### INSTRUCTIONS TO FOLLOW
For every entry, output the exact wording.

### Stored data
#####

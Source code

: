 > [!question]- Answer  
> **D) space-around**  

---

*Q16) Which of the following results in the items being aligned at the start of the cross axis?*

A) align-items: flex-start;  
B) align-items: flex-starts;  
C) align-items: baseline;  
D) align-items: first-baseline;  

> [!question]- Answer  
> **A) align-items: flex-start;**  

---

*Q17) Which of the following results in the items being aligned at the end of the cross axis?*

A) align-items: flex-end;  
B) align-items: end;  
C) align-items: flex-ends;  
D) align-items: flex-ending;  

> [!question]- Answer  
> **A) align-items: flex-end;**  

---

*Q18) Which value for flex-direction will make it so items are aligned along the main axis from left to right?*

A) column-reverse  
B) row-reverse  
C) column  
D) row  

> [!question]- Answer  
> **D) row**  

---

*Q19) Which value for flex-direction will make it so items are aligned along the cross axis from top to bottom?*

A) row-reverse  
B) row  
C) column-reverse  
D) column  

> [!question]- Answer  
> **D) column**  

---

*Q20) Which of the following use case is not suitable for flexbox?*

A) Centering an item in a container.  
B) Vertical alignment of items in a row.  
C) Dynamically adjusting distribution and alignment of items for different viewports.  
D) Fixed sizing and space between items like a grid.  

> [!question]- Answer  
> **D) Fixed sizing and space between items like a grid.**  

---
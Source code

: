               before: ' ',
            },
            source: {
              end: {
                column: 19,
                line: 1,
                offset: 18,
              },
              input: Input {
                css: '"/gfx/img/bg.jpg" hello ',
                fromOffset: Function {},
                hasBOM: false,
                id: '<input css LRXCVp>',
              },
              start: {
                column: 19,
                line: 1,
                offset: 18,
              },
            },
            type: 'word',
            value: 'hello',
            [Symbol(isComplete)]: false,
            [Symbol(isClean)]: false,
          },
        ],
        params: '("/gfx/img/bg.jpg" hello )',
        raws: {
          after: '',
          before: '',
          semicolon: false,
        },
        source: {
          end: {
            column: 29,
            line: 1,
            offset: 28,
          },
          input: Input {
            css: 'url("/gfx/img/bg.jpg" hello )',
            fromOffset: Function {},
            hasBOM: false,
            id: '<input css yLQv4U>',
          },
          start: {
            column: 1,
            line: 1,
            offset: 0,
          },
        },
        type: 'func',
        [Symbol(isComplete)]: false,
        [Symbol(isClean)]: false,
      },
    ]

#####

### RESPONSE TO THIS TASK
Source code

: > [!question]- Answer  
> **D) space-around**  

---

*Q16) Which of the following results in the items being aligned at the start of the cross axis?*

A) align-items: flex-start;  
B) align-items: flex-starts;  
C) align-items: baseline;  
D) align-items: first-baseline;  

> [!question]- Answer  
> **A) align-items: flex-start;**  

---

*Q17) Which of the following results in the items being aligned at the end of the cross axis?*

A) align-items: flex-end;  
B) align-items: end;  
C) align-items: flex-ends;  
D) align-items: flex-ending;  

> [!question]- Answer  
> **A) align-items: flex-end;**  

---

*Q18) Which value for flex-direction will make it so items are aligned along the main axis from left to right?*

A) column-reverse  
B) row-reverse  
C) column  
D) row  

> [!question]- Answer  
> **D) row**  

---

*Q19) Which value for flex-direction will make it so items are aligned along the cross axis from top to bottom?*

A) row-reverse  
B) row  
C) column-reverse  
D) column  

> [!question]- Answer  
> **D) column**  

---

*Q20) Which of the following use case is not suitable for flexbox?*

A) Centering an item in a container.  
B) Vertical alignment of items in a row.  
C) Dynamically adjusting distribution and alignment of items for different viewports.  
D) Fixed sizing and space between items like a grid.  

> [!question]- Answer  
> **D) Fixed sizing and space between items like a grid.**  

---
Source code

:               before: ' ',
            },
            source: {
              end: {
                column: 19,
                line: 1,
                offset: 18,
              },
              input: Input {
                css: '"/gfx/img/bg.jpg" hello ',
                fromOffset: Function {},
                hasBOM: false,
                id: '<input css LRXCVp>',
              },
              start: {
                column: 19,
                line: 1,
                offset: 18,
              },
            },
            type: 'word',
            value: 'hello',
            [Symbol(isComplete)]: false,
            [Symbol(isClean)]: false,
          },
        ],
        params: '("/gfx/img/bg.jpg" hello )',
        raws: {
          after: '',
          before: '',
          semicolon: false,
        },
        source: {
          end: {
            column: 29,
            line: 1,
            offset: 28,
          },
          input: Input {
            css: 'url("/gfx/img/bg.jpg" hello )',
            fromOffset: Function {},
            hasBOM: false,
            id: '<input css yLQv4U>',
          },
          start: {
            column: 1,
            line: 1,
            offset: 0,
          },
        },
        type: 'func',
        [Symbol(isComplete)]: false,
        [Symbol(isClean)]: false,
      },
    ]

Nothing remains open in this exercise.